#### Prompt:
Go through the material below and please tally the lines that hold the word "this"; the number alone is the answer.

Start of Dataset

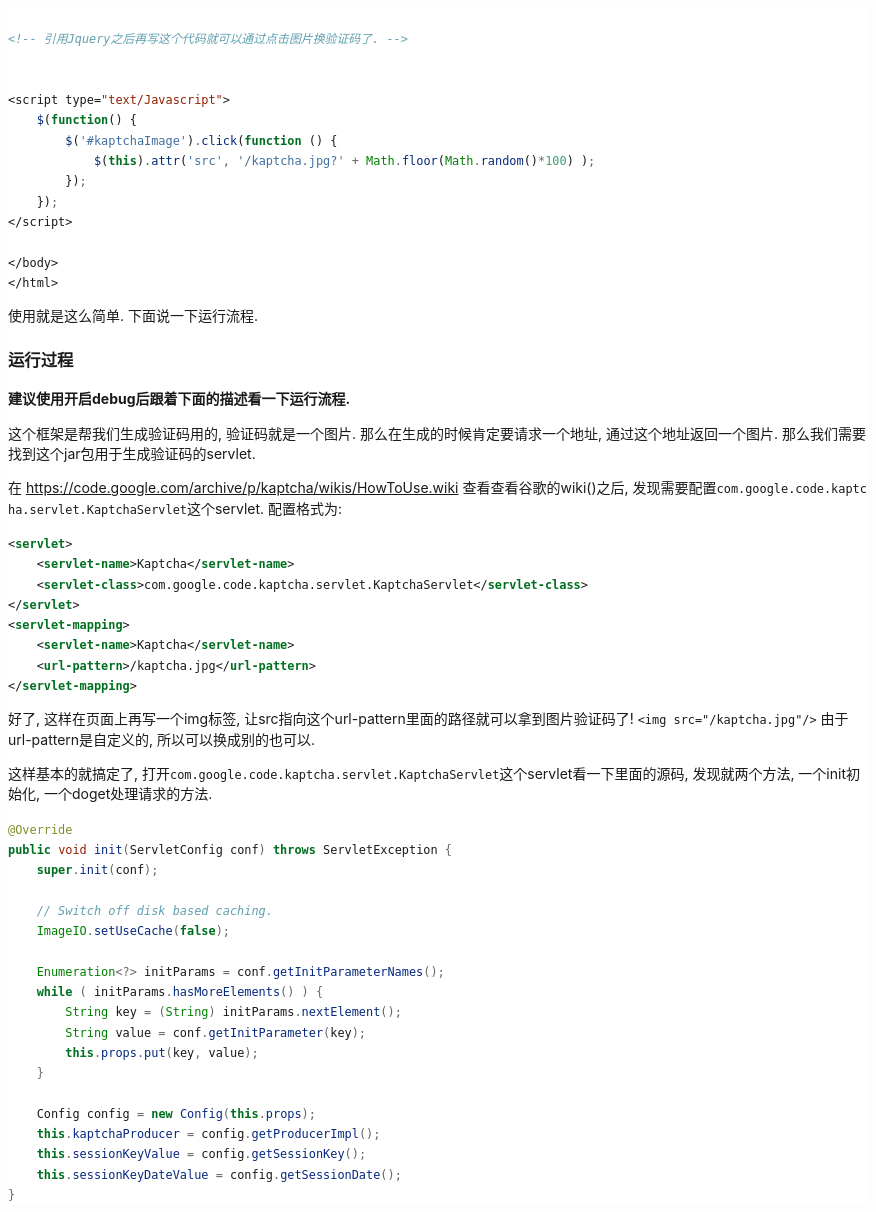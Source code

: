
 ```jsp

<!-- 引用Jquery之后再写这个代码就可以通过点击图片换验证码了. -->


<script type="text/Javascript">
    $(function() {
        $('#kaptchaImage').click(function () { 
            $(this).attr('src', '/kaptcha.jpg?' + Math.floor(Math.random()*100) ); 
        });
    });
</script>

</body>
</html>
```

使用就是这么简单. 下面说一下运行流程.

### 运行过程
**建议使用开启debug后跟着下面的描述看一下运行流程.**

这个框架是帮我们生成验证码用的, 验证码就是一个图片.
那么在生成的时候肯定要请求一个地址, 通过这个地址返回一个图片.
那么我们需要找到这个jar包用于生成验证码的servlet. 

在 https://code.google.com/archive/p/kaptcha/wikis/HowToUse.wiki 
查看查看谷歌的wiki()之后, 发现需要配置`com.google.code.kaptcha.servlet.KaptchaServlet`这个servlet. 配置格式为:

```xml
<servlet> 
    <servlet-name>Kaptcha</servlet-name>
    <servlet-class>com.google.code.kaptcha.servlet.KaptchaServlet</servlet-class>
</servlet>
<servlet-mapping>
    <servlet-name>Kaptcha</servlet-name>
    <url-pattern>/kaptcha.jpg</url-pattern>
</servlet-mapping>
```

好了, 这样在页面上再写一个img标签, 让src指向这个url-pattern里面的路径就可以拿到图片验证码了!
`<img src="/kaptcha.jpg"/>`
由于url-pattern是自定义的, 所以可以换成别的也可以.

这样基本的就搞定了, 打开`com.google.code.kaptcha.servlet.KaptchaServlet`这个servlet看一下里面的源码, 发现就两个方法, 一个init初始化, 一个doget处理请求的方法.

```java
@Override
public void init(ServletConfig conf) throws ServletException {
	super.init(conf);

	// Switch off disk based caching.
	ImageIO.setUseCache(false);

	Enumeration<?> initParams = conf.getInitParameterNames();
	while ( initParams.hasMoreElements() ) {
		String key = (String) initParams.nextElement();
		String value = conf.getInitParameter(key);
		this.props.put(key, value);
	}

	Config config = new Config(this.props);
	this.kaptchaProducer = config.getProducerImpl();
	this.sessionKeyValue = config.getSessionKey();
	this.sessionKeyDateValue = config.getSessionDate();
}
```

End of Dataset

#### The answer:
6